However, the committee accepted an amendment
offered by Sen. Jon Kyl (R-AZ) that would require the U.S. Dept. of
Health and Human Services, in consultation with the attorney general, to
“submit a report on the enforcement of affidavits of support and deeming
required by P.L. 104-193 [the 1996 welfare law].” An affidavit of
support is a contract signed by an immigrant’s sponsor, who agrees to
support the immigrant at 125 percent of the federal poverty level until
the immigrant has credit for 10 years of work history or becomes a U.S.
citizen. Persons applying for lawful permanent residence through a
family-based visa petition must submit an affidavit of support with
their application. Under “deeming,” the income and resources of an
immigrant’s sponsor (and the sponsor’s spouse) are added to the
immigrant’s in determining eligibility for certain benefits. Deeming
rules often render an immigrant “over income” for a benefit, but if the
sponsor’s income is very low, the immigrant may qualify.

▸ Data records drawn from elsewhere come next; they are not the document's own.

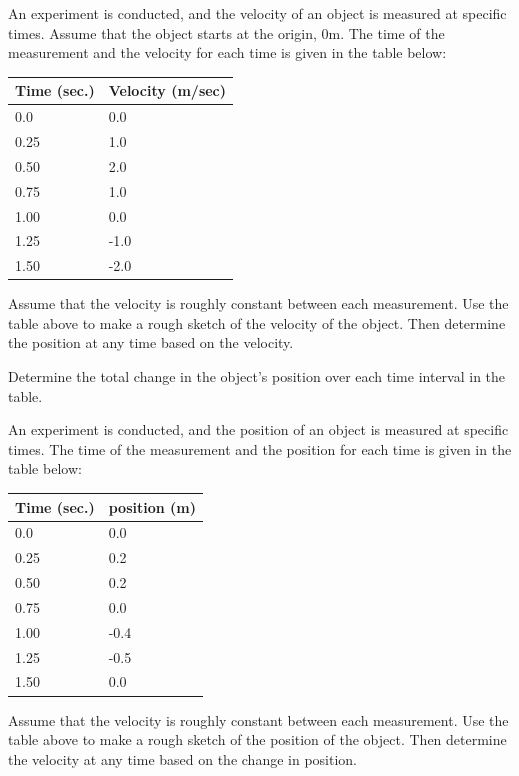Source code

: \begin{problem}
\item An experiment is conducted, and the velocity of an object is
  measured at specific times. Assume that the object starts at the
  origin, 0m. The time of the measurement and the
  velocity for each time is given in the table below: \\
  \begin{tabular}{ll}
    Time (sec.) & Velocity (m/sec) \\ \hline
    0.0  & 0.0 \\
    0.25 & 1.0 \\
    0.50 & 2.0 \\
    0.75 & 1.0 \\
    1.00 & 0.0 \\
    1.25 & -1.0 \\
    1.50 & -2.0
  \end{tabular}
  \begin{subproblem}
  \item Assume that the velocity is roughly constant between each
    measurement. Use the table above to make a rough sketch of the
    velocity of the object. Then determine the position at any time
    based on the velocity.

    \scalebox{0.8}{}

  \item Determine the total change in the object's position over each
    time interval in the table.

    \vfill

  \end{subproblem}

  \clearpage

\item An experiment is conducted, and the position of an object is
  measured at specific times. The time of the measurement and the
  position for each time is given in the table below: \\
  \begin{tabular}{ll}
    Time (sec.) & position (m) \\ \hline
    0.0  & 0.0 \\
    0.25 & 0.2 \\
    0.50 & 0.2 \\
    0.75 & 0.0 \\
    1.00 & -0.4 \\
    1.25 & -0.5 \\
    1.50 & 0.0
  \end{tabular}
  \begin{subproblem}
  \item Assume that the velocity is roughly constant between each
    measurement. Use the table above to make a rough sketch of the
    position of the object. Then determine the velocity at any time
    based on the change in position.


\end{subproblem}
\end{problem}

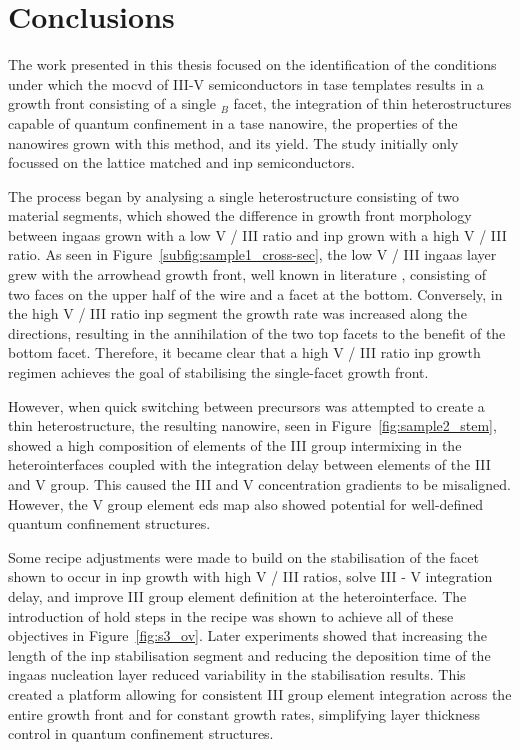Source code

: \chapter{Conclusions}
\label{chap:conclusions}

The work presented in this thesis focused on the identification of the conditions under which the \acf{mocvd} of III-V semiconductors in \acf{tase} templates results in a growth front consisting of a single \(_B\) facet, the integration of thin heterostructures capable of quantum confinement in a \acs{tase} nanowire, the properties of the nanowires grown with this method, and its yield. The study initially only focussed on the lattice matched  and \acs{inp} semiconductors.

The process began by analysing a single heterostructure consisting of two material segments, which showed the difference in growth front morphology between \acf{ingaas} grown with a low V / III ratio and \acf{inp} grown with a high V / III ratio. As seen in Figure~\ref{subfig:sample1_cross-sec}, the low V / III \acs{ingaas} layer grew with the arrowhead growth front, well known in literature \cite{Knoedler2017}, consisting of two  faces on the upper half of the wire and a  facet at the bottom. Conversely, in the high V / III ratio \acs{inp} segment the growth rate was increased along the  directions, resulting in the annihilation of the two top  facets to the benefit of the bottom  facet. Therefore, it became clear that a high V / III ratio \acs{inp} growth regimen achieves the goal of stabilising the single-facet growth front.

However, when quick switching between precursors was attempted to create a thin heterostructure, the resulting nanowire, seen in Figure~\ref{fig:sample2_stem}, showed a high composition of elements of the III group intermixing in the heterointerfaces coupled with the integration delay between elements of the III and V group. This caused the III and V concentration gradients to be misaligned. However, the V group element \acf{eds} map also showed potential for well-defined quantum confinement structures.

Some recipe adjustments were made to build on the stabilisation of the  facet shown to occur in \acs{inp} growth with high V / III ratios, solve III - V integration delay, and improve III group element definition at the heterointerface. The introduction of hold steps in the recipe was shown to achieve all of these objectives in Figure~\ref{fig:s3_ov}. Later experiments showed that increasing the length of the \acs{inp} stabilisation segment and reducing the deposition time of the \acs{ingaas} nucleation layer reduced variability in the stabilisation results. This created a platform allowing for consistent III group element integration across the entire growth front and for constant growth rates, simplifying layer thickness control in quantum confinement structures.

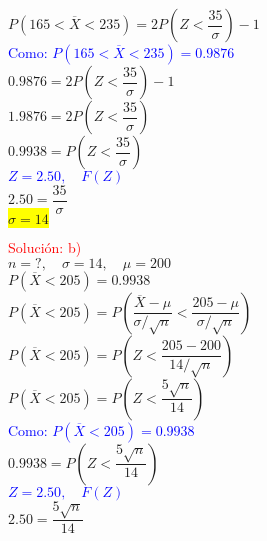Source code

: \documentclass[DIV=calc,paper=a4,fontsize=11pt,openany]{book}
\begin{document}
$\textit{P}(165 < \overline{X} < 235) = 2\textit{P}(\textit{Z} < \dfrac{35}{\sigma}) - 1 $\\

\textcolor{blue}{Como: $\textit{P}(165 < \overline{X} < 235) = 0.9876$}\\

$0.9876 = 2\textit{P}(\textit{Z} < \dfrac{35}{\sigma}) - 1 $\\

$1.9876 = 2\textit{P}(\textit{Z} < \dfrac{35}{\sigma})$\\

$0.9938 = \textit{P}(\textit{Z} < \dfrac{35}{\sigma})$\\

\textcolor{blue}{$\textit{Z} = 2.50,  \quad F(\textit{Z})$}\\

$2.50 = \dfrac{35}{\sigma}$\\

\colorbox{yellow}{$\sigma = 14$}


\textcolor{red}{Solución: b)}\\

$\textit{n} = ?, \quad \sigma = 14 , \quad \mu = 200$\\

$\textit{P}(\overline{X} < 205) = 0.9938$\\

$\textit{P}(\overline{X} < 205) = \textit{P}(\dfrac{\overline{X} - \mu}{\sigma/\sqrt{\textit{n}}} < \dfrac{205 - \mu}{\sigma/\sqrt{\textit{n}}})$\\

$\textit{P}(\overline{X} < 205) = \textit{P}(\textit{Z} < \dfrac{205 - 200}{14/\sqrt{\textit{n}}})$\\

$\textit{P}(\overline{X} < 205) = \textit{P}(\textit{Z} < \dfrac{5\sqrt{\textit{n}}}{14})$\\

\textcolor{blue}{Como: $\textit{P}(\overline{X} < 205) = 0.9938$}\\

$0.9938 = \textit{P}(\textit{Z} < \dfrac{5\sqrt{\textit{n}}}{14})$\\

\textcolor{blue}{$\textit{Z} = 2.50, \quad F(\textit{Z})$}\\

$2.50 = \dfrac{5\sqrt{\textit{n}}}{14}$\\
\end{document}
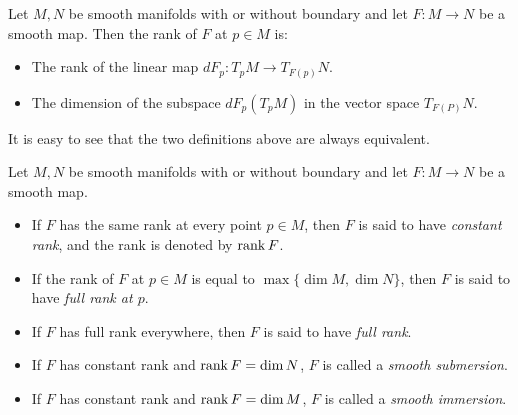 \begin{defn}[Rank]
  Let $M, N$ be smooth manifolds with or without boundary and let $F: M \rightarrow N$ be a smooth map.
  Then the rank of $F$ at $p \in M$ is:
  \begin{itemize}
    \item
      The rank of the linear map $dF_p: T_pM \rightarrow T_{F(p)}N$.
    \item
      The dimension of the subspace $dF_p(T_pM)$ in the vector space $T_{F(P)}N$.
  \end{itemize}
  It is easy to see that the two definitions above are always equivalent.
\end{defn}

\begin{defn}
  Let $M, N$ be smooth manifolds with or without boundary and let $F: M \rightarrow N$ be a smooth map.
  \begin{itemize}
    \item
      If $F$ has the same rank at every point $p \in M$, then $F$ is said to have \textit{constant rank}, and the rank is denoted by $\rank F$.
    \item
      If the rank of $F$ at $p \in M$ is equal to $\max \{ \dim M, \dim N \}$, then $F$ is said to have \textit{full rank at $p$}.
    \item
      If $F$ has full rank everywhere, then $F$ is said to have \textit{full rank}.
    \item
      If $F$ has constant rank and $\rank F = \dim N$, $F$ is called a \textit{smooth submersion}.
    \item
      If $F$ has constant rank and $\rank F = \dim M$, $F$ is called a \textit{smooth immersion}.
  \end{itemize}
\end{defn}

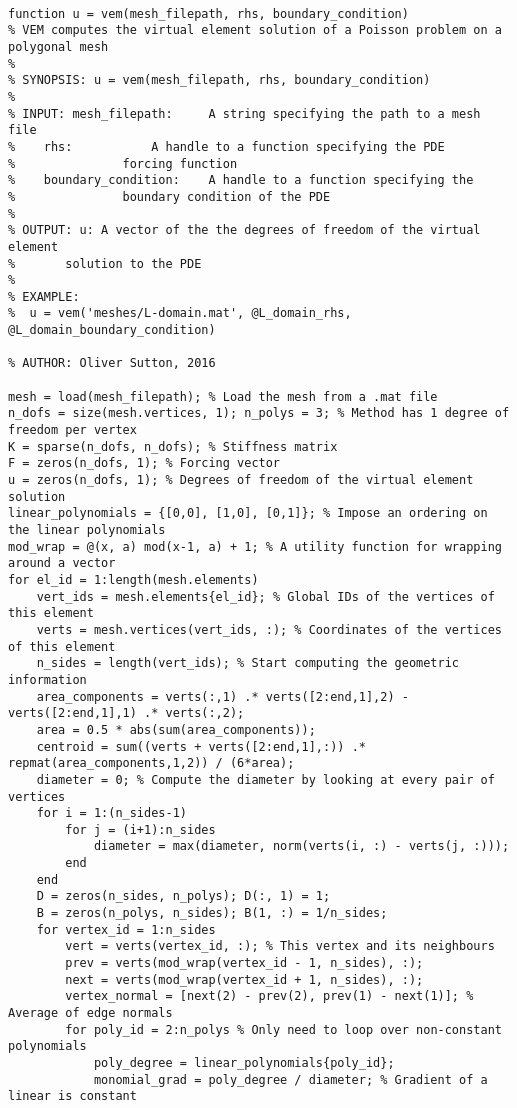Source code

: \documentclass{article}
\begin{document}
\begin{verbatim}

function u = vem(mesh_filepath, rhs, boundary_condition)
% VEM computes the virtual element solution of a Poisson problem on a polygonal mesh
%
% SYNOPSIS: u = vem(mesh_filepath, rhs, boundary_condition)
%
% INPUT: mesh_filepath:		A string specifying the path to a mesh file
%	 rhs:			A handle to a function specifying the PDE 
% 				forcing function
%	 boundary_condition:	A handle to a function specifying the 
% 				boundary condition of the PDE
% 
% OUTPUT: u: A vector of the the degrees of freedom of the virtual element 
%		solution to the PDE
% 
% EXAMPLE:
%  u = vem('meshes/L-domain.mat', @L_domain_rhs, @L_domain_boundary_condition)

% AUTHOR: Oliver Sutton, 2016

mesh = load(mesh_filepath); % Load the mesh from a .mat file
n_dofs = size(mesh.vertices, 1); n_polys = 3; % Method has 1 degree of freedom per vertex
K = sparse(n_dofs, n_dofs); % Stiffness matrix
F = zeros(n_dofs, 1); % Forcing vector
u = zeros(n_dofs, 1); % Degrees of freedom of the virtual element solution
linear_polynomials = {[0,0], [1,0], [0,1]}; % Impose an ordering on the linear polynomials
mod_wrap = @(x, a) mod(x-1, a) + 1; % A utility function for wrapping around a vector
for el_id = 1:length(mesh.elements)
	vert_ids = mesh.elements{el_id}; % Global IDs of the vertices of this element
	verts = mesh.vertices(vert_ids, :); % Coordinates of the vertices of this element
	n_sides = length(vert_ids); % Start computing the geometric information
	area_components = verts(:,1) .* verts([2:end,1],2) - verts([2:end,1],1) .* verts(:,2);
	area = 0.5 * abs(sum(area_components));
	centroid = sum((verts + verts([2:end,1],:)) .* repmat(area_components,1,2)) / (6*area);
	diameter = 0; % Compute the diameter by looking at every pair of vertices
	for i = 1:(n_sides-1)
		for j = (i+1):n_sides
			diameter = max(diameter, norm(verts(i, :) - verts(j, :)));
		end
	end
	D = zeros(n_sides, n_polys); D(:, 1) = 1;
	B = zeros(n_polys, n_sides); B(1, :) = 1/n_sides;
	for vertex_id = 1:n_sides
		vert = verts(vertex_id, :); % This vertex and its neighbours
		prev = verts(mod_wrap(vertex_id - 1, n_sides), :);
		next = verts(mod_wrap(vertex_id + 1, n_sides), :);
		vertex_normal = [next(2) - prev(2), prev(1) - next(1)]; % Average of edge normals
		for poly_id = 2:n_polys % Only need to loop over non-constant polynomials
			poly_degree = linear_polynomials{poly_id};
			monomial_grad = poly_degree / diameter; % Gradient of a linear is constant

\end{verbatim}
\end{document}
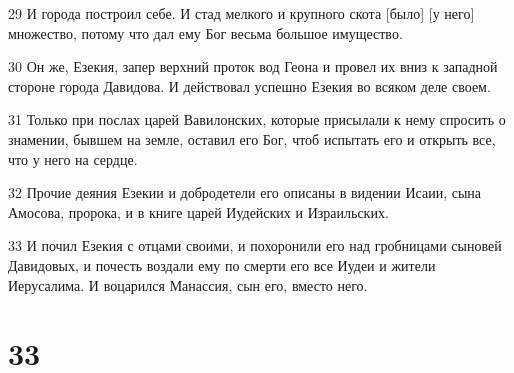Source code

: \par 29 И города построил себе. И стад мелкого и крупного скота [было] [у него] множество, потому что дал ему Бог весьма большое имущество.
\par 30 Он же, Езекия, запер верхний проток вод Геона и провел их вниз к западной стороне города Давидова. И действовал успешно Езекия во всяком деле своем.
\par 31 Только при послах царей Вавилонских, которые присылали к нему спросить о знамении, бывшем на земле, оставил его Бог, чтоб испытать его и открыть все, что у него на сердце.
\par 32 Прочие деяния Езекии и добродетели его описаны в видении Исаии, сына Амосова, пророка, и в книге царей Иудейских и Израильских.
\par 33 И почил Езекия с отцами своими, и похоронили его над гробницами сыновей Давидовых, и почесть воздали ему по смерти его все Иудеи и жители Иерусалима. И воцарился Манассия, сын его, вместо него.

\chapter{33}

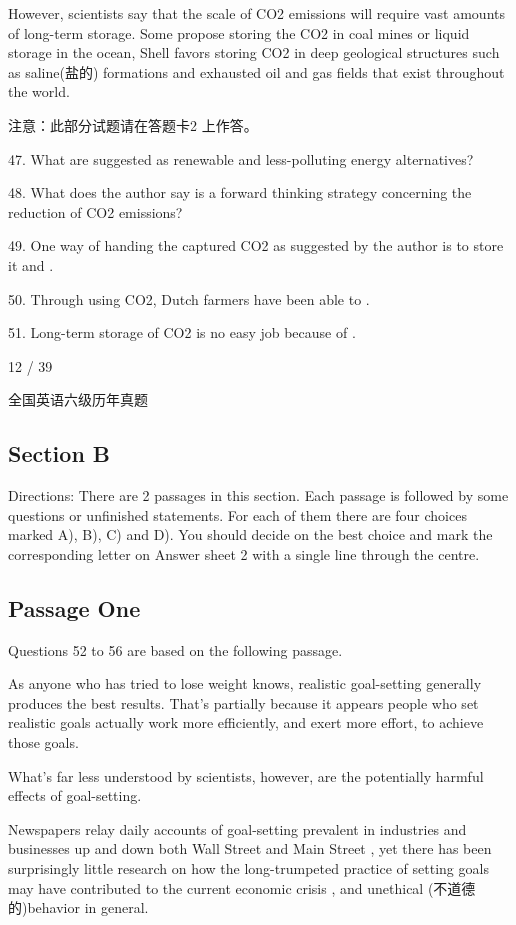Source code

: \documentclass[UTF8,11pt]{ctexart}
\begin{document}
However, scientists say that the scale of CO2 emissions will require vast amounts of long-term storage. Some propose storing the CO2 in coal mines or liquid storage in the ocean, Shell favors storing CO2 in deep geological structures such as saline(盐的) formations and exhausted oil and gas fields that exist throughout the world.


注意：此部分试题请在答题卡2 上作答。


47. What are suggested as renewable and less-polluting energy alternatives?


48. What does the author say is a forward thinking strategy concerning the reduction of CO2 emissions?


49. One way of handing the captured CO2 as suggested by the author is to store it and .


50. Through using CO2, Dutch farmers have been able to .


51. Long-term storage of CO2 is no easy job because of .


12 / 39


全国英语六级历年真题


\subsection*{\textbf{Section B}}


Directions: There are 2 passages in this section. Each passage is followed by some questions or unfinished statements. For each of them there are four choices marked A), B), C) and D). You should decide on the best choice and mark the corresponding letter on Answer sheet 2 with a single line through the centre.


\subsection*{\textbf{Passage One}}


Questions 52 to 56 are based on the following passage.


As anyone who has tried to lose weight knows, realistic goal-setting generally produces the best results. That's partially because it appears people who set realistic goals actually work more efficiently, and exert more effort, to achieve those goals.


What's far less understood by scientists, however, are the potentially harmful effects of goal-setting.


Newspapers relay daily accounts of goal-setting prevalent in industries and businesses up and down both Wall Street and Main Street , yet there has been surprisingly little research on how the long-trumpeted practice of setting goals may have contributed to the current economic crisis , and unethical (不道德的)behavior in general.
\end{document}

Advocates are concerned that Kyl’s amendment is
part of a broader strategy to make even more stringent the current
procedures for considering a sponsor’s income when determining an
immigrant’s eligibility for public benefits, and for authorizing
government agencies to seek reimbursement from sponsors for benefits
used by immigrants. Deeming rules can operate as a “backdoor” mechanism
for denying benefits to immigrants based on the fiction that all
sponsors have the means to meet every need of the immigrant they
sponsor. The specter of sponsor liability already deters many eligible
immigrants from seeking and securing crucial services.
proposed eitc cuts
The PRIDE Act would provide a total of $6 billion
in additional child care funding over the next five years. Affordable
child care is a critical means of enabling low-income families to engage
in work, education, and training. However, immigrants’ rights advocates
were stunned to discover that approximately half of the child care
increase was financed by implementing new restrictions on the Earned
Income Tax Credit (EITC) for immigrant families. These restrictions,
which had been characterized as technical and harmless, would deny the
EITC to households with members who have “nonwork” Social Security
numbers (SSNs), even if all workers in the family have immigration
statuses that permit employment.
If implemented, the new restriction would result in
denial of the EITC to hundreds of thousands of tax-filing immigrant
families, many of whom are fully eligible for this critical income
support but have not updated their SSN since its initial receipt. It
also harms working families that include children or spouses with
disabilities, who have not had any reason to pay $175 for work
authorization from the Dept. of Homeland Security and who therefore have
nonwork SSNs. (For a more detailed discussion of this proposal, see “Proposal to Make
Certain Immigrants Ineligible for EITC Raises Serious Concerns,”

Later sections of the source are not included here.